“Knowledge has power because it controls access to opportunity and advancement.” – Peter Drucker
The 21st century is undoubtedly the century of knowledge. The everyday usage of available advanced information and business technologies, and internet in business activities just show how rampant corporations are engaged in information exchange and Knowledge Management.
In the light of globalization, companies are now exposed to an unpredictable and complex competitive environment. Pressures are put on companies to adapt quickly to survive in the competitive market. The vital strategic resource is Knowledge. Companies have started to realize the major value of an intellectual resource. The central role of Knowledge Management in making a quality decision has never been emphasized as much as today.

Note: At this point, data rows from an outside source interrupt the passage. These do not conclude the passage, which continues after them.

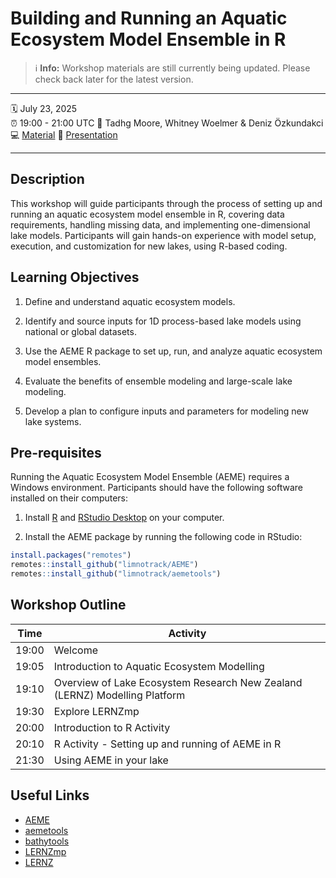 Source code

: # Building and Running an Aquatic Ecosystem Model Ensemble in R

> ℹ️ **Info:** Workshop materials are still currently being updated.
> Please check back later for the latest version.

--------------------------------------------------------------------------------

:spiral_calendar: July 23, 2025\
:alarm_clock: 19:00 - 21:00 UTC :busts_in_silhouette: Tadhg Moore, Whitney Woelmer & Deniz Özkundakci\
:computer: [Material](https://github.com/tadhg-moore/Ecological-Modelling-Workshop)
:open_book:
[Presentation]()

--------------------------------------------------------------------------------

## Description

This workshop will guide participants through the process of setting up and
running an aquatic ecosystem model ensemble in R, covering data requirements,
handling missing data, and implementing one-dimensional lake models.
Participants will gain hands-on experience with model setup, execution, and
customization for new lakes, using R-based coding.

## Learning Objectives

1.  Define and understand aquatic ecosystem models.

2.  Identify and source inputs for 1D process-based lake models using national
    or global datasets.

3.  Use the AEME R package to set up, run, and analyze aquatic ecosystem model
    ensembles.

4.  Evaluate the benefits of ensemble modeling and large-scale lake modeling.

5.  Develop a plan to configure inputs and parameters for modeling new lake
    systems.

## Pre-requisites

Running the Aquatic Ecosystem Model Ensemble (AEME) requires a Windows
environment. Participants should have the following software installed on their
computers:

1.  Install [R](https://cran.r-project.org/) and [RStudio
    Desktop](https://posit.co/downloads/) on your computer.

2.  Install the AEME package by running the following code in RStudio:

``` r
install.packages("remotes")
remotes::install_github("limnotrack/AEME")
remotes::install_github("limnotrack/aemetools")
```

## Workshop Outline

| **Time** | **Activity** |
|----|----|
| 19:00 | Welcome |
| 19:05 | Introduction to Aquatic Ecosystem Modelling |
| 19:10 | Overview of Lake Ecosystem Research New Zealand (LERNZ) Modelling Platform |
| 19:30 | Explore LERNZmp |
| 20:00 | Introduction to R Activity |
| 20:10 | R Activity - Setting up and running of AEME in R |
| 21:30 | Using AEME in your lake |

## Useful Links

-   [AEME](https://limnotrack.github.io/AEME/)
-   [aemetools](https://github.com/limnotrack/aemetools)
-   [bathytools](https://github.com/limnotrack/bathytools)
-   [LERNZmp](https://limnotrack.shinyapps.io/LERNZmp/)
-   [LERNZ](https://www.waikato.ac.nz/research/institutes-centres-entities/entities/lake-ecosystem-research-new-zealand-lernz/)

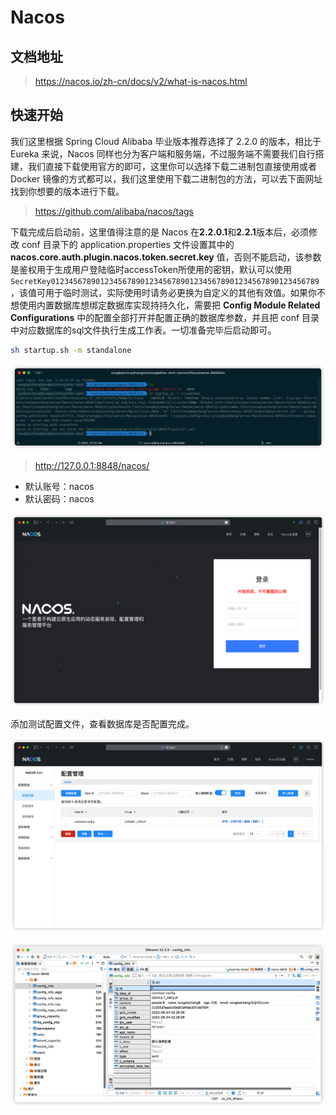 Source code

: # Nacos
## 文档地址
> https://nacos.io/zh-cn/docs/v2/what-is-nacos.html

## 快速开始
我们这里根据 Spring Cloud Alibaba 毕业版本推荐选择了 2.2.0 的版本，相比于 Eureka 来说，Nacos 同样也分为客户端和服务端，不过服务端不需要我们自行搭建，我们直接下载使用官方的即可，这里你可以选择下载二进制包直接使用或者 Docker 镜像的方式都可以，我们这里使用下载二进制包的方法，可以去下面网址找到你想要的版本进行下载。

> https://github.com/alibaba/nacos/tags

下载完成后启动前，这里值得注意的是 Nacos 在**2.2.0.1**和**2.2.1**版本后，必须修改 conf 目录下的 application.properties 文件设置其中的 **nacos.core.auth.plugin.nacos.token.secret.key** 值，否则不能启动，该参数是鉴权用于生成用户登陆临时accessToken所使用的密钥，默认可以使用```SecretKey012345678901234567890123456789012345678901234567890123456789```，该值可用于临时测试，实际使用时请务必更换为自定义的其他有效值。如果你不想使用内置数据库想绑定数据库实现持持久化，需要把 **Config Module Related Configurations** 中的配置全部打开并配置正确的数据库参数，并且把 conf 目录中对应数据库的sql文件执行生成工作表。一切准备完毕后启动即可。

```sh
sh startup.sh -m standalone
```

![Nacos 单机启动](/assets/images/study/backend/java/spring-cloud-alibaba/nocas/nacos-startup-standalone.png "Nacos 单机启动")

> http://127.0.0.1:8848/nacos/
- 默认账号：nacos
- 默认密码：nacos

![Nacos 登录界面](/assets/images/study/backend/java/spring-cloud-alibaba/nocas/nacos-login.png "Nacos 登录界面")

添加测试配置文件，查看数据库是否配置完成。

![Nacos 配置列表](/assets/images/study/backend/java/spring-cloud-alibaba/nocas/nacos-home.png "Nacos 配置列表")

![Nacos MySQL](/assets/images/study/backend/java/spring-cloud-alibaba/nocas/nacos-mysql.png "数据库是否配置生效")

Intellectual resources and Knowledge are now contributing to revenue generation and increasing reputation. It has contributed to creating barriers to entry of potential competitors, increase customer loyalty, and create innovation. In today’s world, the success of the organization now depends largely on continual investment in learning and acquiring new Knowledge that creates new business and improves current performance.
Understanding Knowledge Management
Knowledge Management (KM) is a multidisciplinary approach to achieving organizational objectives
It is an integrated approach to gathering, analyzing, storing, and sharing knowledge and information within an organization. It ensures that the right information is delivered to the appropriate place or person at the right time to enable informed decision making.
An enterprise-wide ability must be created to transition data and information into critical knowledge. This is to ensure service stability, maintainability, and performance leading to organization wisdom.
Knowledge Management evolves around 3 primary spheres which are closely integrated with each other.
- Technology. Technology provides a secure central space where employees, customers, partners, and suppliers exchange information, share knowledge and guide each other and the organization to better decisions.
- KM Processes. KM Processes include standard processes for knowledge contribution, content management, retrieval
- People. This refers to the participation of team members in knowledge sharing, collaboration, and reuse to achieve business results.
At Flevy, we’ve developed a Knowledge Management Primer that examines and discussed the purpose and nature of the key components of Knowledge Management. It demystifies the KM field by explaining in a precise manner the key concepts of KM tools, strategies, and techniques, and their benefits to organizations.
The quest to set up a Knowledge Management system requires an understanding of the essential elements integrated within the Knowledge Management Approach. This includes an understanding of the DIKW Model or Pyramid, the importance of Knowledge Assets, and the structure and priority of information based on its Knowledge Hierarchy.
What is Knowledge Hierarchy
- Operational Knowledge
The focus of Operational Knowledge is to gain operational effectiveness. It helps organizations understand how service performance, compliance, and overall IT operational effectiveness is managed.
- Tactical Knowledge
Tactical Knowledge is focused on service value. It helps organizations understand how to manage and ensure service value.
- Strategic Knowledge
Strategic Knowledge is focused on benchmarking and advanced analytics. It helps organizations understand the effects of operational decisions.
In the Knowledge Hierarchy, it must ensure that resulting knowledge is well defined, specific, comprehensive, and with high average quality information.